Jo Hamilton is a fibre artist. She crochets unique portraits and landscapes. What makes her do it?
Could you introduce yourself shortly? You hail form Scotland and moved to the U.S., right?
Yes, I moved to Portland, Oregon in the mid-nineties, after graduating from Glasgow School of Art.
For how long have you been working as a textile artist? I know you were doing paintings before, how was the transition to crochet?
It wasn't until I moved to the US that I began to experiment with crocheting. In 2006, using only a crochet hook and yarn, I began to create a large scale cityscape of Portland, and realised I had finally found the medium for me. I continued to work on that piece for over two years. At the same time I also began a series of larger than life crocheted portraits of coworkers and friends. To date I have completed 32 crocheted pieces including cityscapes, portraits of local people, Multnomah County Jail mug shots, and commissioned work.
Your crocheted portraits and other works have always ends of yarn hanging from the bottom side - why?
The hanging ends draw attention to the material and the process- you can see every single strand of yarn that I used to make up the whole of each piece.
How do you work with yarns to represent colours - do you sketch, make notes, or just use the stuff right away?
I work directly from my own photographs, using no sketches, graphs or computer imaging. Each piece is instinctively composed and not planned ahead. I spend a lot of time simply looking, unravelling, and reworking until I get it right.
How do you organize yarns, and where do you shop for it? Are you using wool, or other materials?
My yarn is organised by colour and tone in my studio. Most of my collection was bought secondhand from thrift stores and is made of all kinds of material- wool, cotton, acrylic, silk. Now that I make so many portraits I sometimes have to buy new face colours as I use up what I have. I am less concerned with the type of yarn and more with the colour and shade, but I do enjoy using as many different and entertaining textures as I can, for example making eyeballs or teeth fuzzy.
What led you from paint to yarn?
Painting was never comfortable for me, so I was often dissatisfied with my work.
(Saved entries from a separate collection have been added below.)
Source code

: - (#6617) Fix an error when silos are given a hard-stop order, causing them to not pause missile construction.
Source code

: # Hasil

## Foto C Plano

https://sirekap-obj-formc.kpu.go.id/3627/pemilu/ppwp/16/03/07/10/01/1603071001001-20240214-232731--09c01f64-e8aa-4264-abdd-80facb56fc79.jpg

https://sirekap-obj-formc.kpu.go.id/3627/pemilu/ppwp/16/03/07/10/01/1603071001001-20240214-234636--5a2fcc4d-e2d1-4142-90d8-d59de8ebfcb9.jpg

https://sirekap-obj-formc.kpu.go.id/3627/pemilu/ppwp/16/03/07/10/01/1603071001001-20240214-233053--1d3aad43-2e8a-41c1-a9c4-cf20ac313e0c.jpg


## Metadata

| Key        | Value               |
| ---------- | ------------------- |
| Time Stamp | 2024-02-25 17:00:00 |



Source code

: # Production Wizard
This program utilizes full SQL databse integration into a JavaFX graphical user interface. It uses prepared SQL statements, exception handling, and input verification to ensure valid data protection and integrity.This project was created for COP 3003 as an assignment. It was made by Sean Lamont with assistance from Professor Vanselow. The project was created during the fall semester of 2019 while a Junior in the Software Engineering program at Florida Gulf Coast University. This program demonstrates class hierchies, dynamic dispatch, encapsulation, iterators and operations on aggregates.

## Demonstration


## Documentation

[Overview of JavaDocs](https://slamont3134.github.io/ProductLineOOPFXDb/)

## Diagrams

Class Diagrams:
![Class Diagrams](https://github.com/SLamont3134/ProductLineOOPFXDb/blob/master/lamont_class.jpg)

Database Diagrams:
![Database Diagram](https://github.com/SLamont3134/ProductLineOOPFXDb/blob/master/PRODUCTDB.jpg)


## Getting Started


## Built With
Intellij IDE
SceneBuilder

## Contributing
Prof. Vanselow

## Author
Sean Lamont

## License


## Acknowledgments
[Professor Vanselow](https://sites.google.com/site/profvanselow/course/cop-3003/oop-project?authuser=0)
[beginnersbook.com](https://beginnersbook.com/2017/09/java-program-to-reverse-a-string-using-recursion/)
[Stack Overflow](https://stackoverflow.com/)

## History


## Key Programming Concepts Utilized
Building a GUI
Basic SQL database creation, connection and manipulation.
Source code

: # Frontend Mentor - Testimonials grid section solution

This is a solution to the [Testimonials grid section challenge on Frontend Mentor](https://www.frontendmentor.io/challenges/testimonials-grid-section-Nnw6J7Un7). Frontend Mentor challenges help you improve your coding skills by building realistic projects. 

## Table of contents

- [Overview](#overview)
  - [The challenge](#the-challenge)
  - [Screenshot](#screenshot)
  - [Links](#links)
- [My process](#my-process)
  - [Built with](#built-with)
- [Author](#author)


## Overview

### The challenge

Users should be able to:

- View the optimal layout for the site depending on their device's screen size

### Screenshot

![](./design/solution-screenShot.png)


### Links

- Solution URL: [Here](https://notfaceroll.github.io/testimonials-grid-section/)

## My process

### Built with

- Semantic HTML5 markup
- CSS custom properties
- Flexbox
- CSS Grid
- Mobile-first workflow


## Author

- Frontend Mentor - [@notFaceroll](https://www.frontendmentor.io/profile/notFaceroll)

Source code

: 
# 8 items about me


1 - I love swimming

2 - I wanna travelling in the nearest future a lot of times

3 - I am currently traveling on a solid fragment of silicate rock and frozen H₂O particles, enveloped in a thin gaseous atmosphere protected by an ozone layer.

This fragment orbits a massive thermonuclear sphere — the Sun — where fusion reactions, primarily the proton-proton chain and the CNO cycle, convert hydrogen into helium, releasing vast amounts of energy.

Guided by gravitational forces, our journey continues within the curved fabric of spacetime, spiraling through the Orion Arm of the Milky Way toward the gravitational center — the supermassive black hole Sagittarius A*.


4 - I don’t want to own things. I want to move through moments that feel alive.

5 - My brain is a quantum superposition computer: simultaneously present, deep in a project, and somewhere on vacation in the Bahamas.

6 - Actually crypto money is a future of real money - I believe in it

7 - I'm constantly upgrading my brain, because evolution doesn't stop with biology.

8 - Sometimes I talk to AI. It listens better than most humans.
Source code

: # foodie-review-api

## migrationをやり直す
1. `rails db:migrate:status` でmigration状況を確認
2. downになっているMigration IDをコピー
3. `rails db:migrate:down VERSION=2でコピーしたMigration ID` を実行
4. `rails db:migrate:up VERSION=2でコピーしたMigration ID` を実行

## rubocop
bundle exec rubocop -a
Until I was inspired 5 years ago by a show at the local craft museum to try crocheting representationally. I was so excited by my results that I haven't done anything but crochet since then. I use the traditional crochet technique taught to me at an early age by my Gran. I work one knot at a time, from the inside out, row by row. For example, in making the portraits I always begin in the middle with the eyes and work out from there until the piece is completed.
I have recently seen a picture, shared on facebook, about musicians. It said that before, musician was just a musician. Nowadays, a musician is a blogger/manager/etc. - is it so for artists like you?
Yes, to a certain extent - I manage my own website, edit all my photos and post them and various press articles, etc. I don't really blog; my work is so time-consuming that I try to get on and off the internet as fast as a can.
Do you also sell your art, and is it possible to live off it?
I've sold some pieces, and also completed a few commissioned works in the last couple of years. I'm getting by, which I think is pretty good considering the current economic climate.
Do you also craft-crochet (make scarves, hats, etc.)?
I"ve made a lot of hats and the like as presents for my friends over the years, but these days I'm focused completely on the pictorial work.
What do you plan for 2012?
I am currently working on a stop-motion animation showing the creation of one of my portraits. So many people want to understand my process, so I think that will be a good way to show it. I am also working on two giant male nudes that I plan to show next year. A new cityscape of my home town Glasgow is being conceived, and I will be adding to my various portrait series.